= PROBLEM STATEMENT =
Each line of the data below that holds the word "your" is to be reported in full.

= Data entries =
□ □ □ □ □

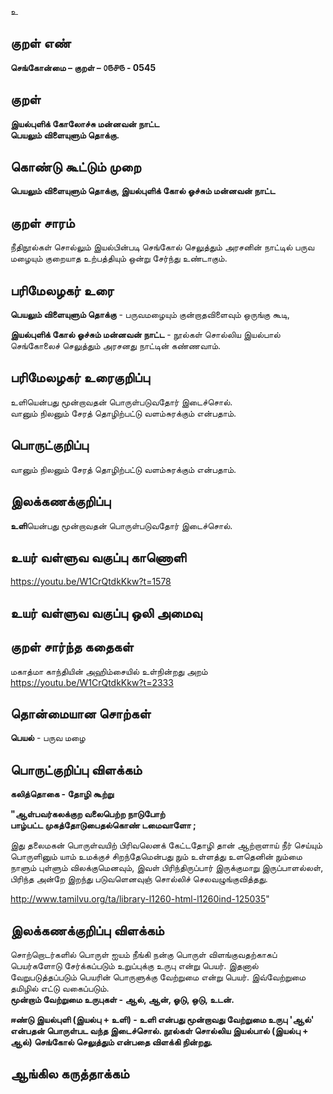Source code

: உ

## குறள் எண் 

**செங்கோன்மை – குறள் – ௦௫௪௫ - 0545**  

## குறள் 

**இயல்புளிக் கோலோச்சு மன்னவன் நாட்ட  
பெயலும் விளையுளும் தொக்கு.**  

## கொண்டு கூட்டும் முறை

**பெயலும் விளையுளும் தொக்கு, இயல்புளிக் கோல் ஓச்சும் மன்னவன் நாட்ட**

## குறள் சாரம் 

நீதிநூல்கள் சொல்லும் இயல்பின்படி செங்கோல் செலுத்தும் அரசனின் நாட்டில் பருவ மழையும் குறையாத உற்பத்தியும் ஒன்று சேர்ந்து உண்டாகும்.  

## பரிமேலழகர் உரை

**பெயலும் விளையுளும் தொக்கு** - பருவமழையும் குன்றாதவிளைவும் ஒருங்கு கூடி,  

**இயல்புளிக் கோல் ஓச்சும் மன்னவன் நாட்ட** - நூல்கள் சொல்லிய இயல்பால் செங்கோலைச் செலுத்தும் அரசனது நாட்டின் கண்ணவாம்.   

## பரிமேலழகர் உரைகுறிப்பு   

உளியென்பது மூன்றாவதன் பொருள்படுவதோர் இடைச்சொல்.  
வானும் நிலனும் சேரத் தொழிற்பட்டு வளம்சுரக்கும் என்பதாம்.  

## பொருட்குறிப்பு 

வானும் நிலனும் சேரத் தொழிற்பட்டு வளம்சுரக்கும் என்பதாம். 

## இலக்கணக்குறிப்பு  

**உளி**யென்பது மூன்றாவதன் பொருள்படுவதோர் இடைச்சொல்.  

## உயர் வள்ளுவ வகுப்பு காணொளி

https://youtu.be/W1CrQtdkKkw?t=1578 

## உயர் வள்ளுவ வகுப்பு ஒலி அமைவு 

 
## குறள் சார்ந்த கதைகள் 

மகாத்மா காந்தியின் அஹிம்சையில் உள்நின்றது அறம்  
https://youtu.be/W1CrQtdkKkw?t=2333

## தொன்மையான சொற்கள்

**பெயல்** - பருவ மழை  

## பொருட்குறிப்பு விளக்கம்

**கலித்தொகை - தோழி கூற்று**

**"ஆள்பவர்கலக்குற வலைபெற்ற நாடுபோற்  
பாழ்பட்ட முகத்தோடுபைதல்கொண் டமைவாளோ ;**                                                          

இது தலைமகன் பொருள்வயிற் பிரிவலெனக் கேட்டதோழி தான் ஆற்றாளாய் நீர் செய்யும் பொருளினும் யாம் உமக்குச் சிறந்தேமென்பது நும் உள்ளத்து உளதெனின் நும்மை நாளும் புள்ளும் விலக்குமெனவும், இவள் பிரிந்திருப்பார் இருக்குமாறு இருப்பாளல்லள், பிரிந்த அன்றே இறந்து படுவளெனவுஞ் சொல்லிச் செலவழுங்குவித்தது. 

http://www.tamilvu.org/ta/library-l1260-html-l1260ind-125035"

## இலக்கணக்குறிப்பு விளக்கம்

சொற்றொடர்களில் பொருள் ஐயம் நீங்கி நன்கு பொருள் விளங்குவதற்காகப் பெயர்களோடு சேர்க்கப்படும் உறுப்புக்கு உருபு என்று பெயர். இதனால் வேறுபடுத்தப்படும் பெயரின் பொருளுக்கு வேற்றுமை என்று பெயர். இவ்வேற்றுமை தமிழில் எட்டு வகைப்படும்.     
**மூன்றாம் வேற்றுமை உருபுகள் - ஆல், ஆன், ஓடு, ஒடு, உடன்.**              

**ஈண்டு இயல்புளி (இயல்பு + உளி) - உளி என்பது மூன்றாவது வேற்றுமை உருபு  'ஆல்' என்பதன் பொருள்பட வந்த இடைச்சொல். நூல்கள் சொல்லிய இயல்பால்  (இயல்பு + ஆல்) செங்கோல் செலுத்தும் என்பதை விளக்கி நின்றது.**          

## ஆங்கில கருத்தாக்கம் 


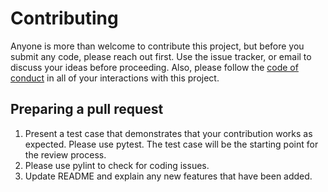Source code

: # Contributing
Anyone is more than welcome to contribute this project, but before you submit
any code, please reach out first. Use the issue tracker, or email to discuss
your ideas before proceeding. Also, please follow the [code of
conduct](CODE_OF_CONDUCT.md) in all of your interactions with this project.

## Preparing a pull request
1. Present a test case that demonstrates that your contribution works as
   expected. Please use pytest. The test case will be the starting point for the review process. 
2. Please use pylint to check for coding issues.
3. Update README and explain any new features that have been added.

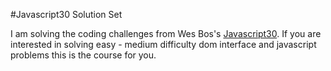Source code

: #Javascript30 Solution Set

I am solving the coding challenges from Wes Bos's [Javascript30](https://javascript30.com/). If you are interested in solving easy - medium difficulty dom interface and javascript problems this is the course for you.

□ □ □ □ □

= SOLVED PROBLEM =
your ideas before proceeding. Also, please follow the [code of
conduct](CODE_OF_CONDUCT.md) in all of your interactions with this project.
1. Present a test case that demonstrates that your contribution works as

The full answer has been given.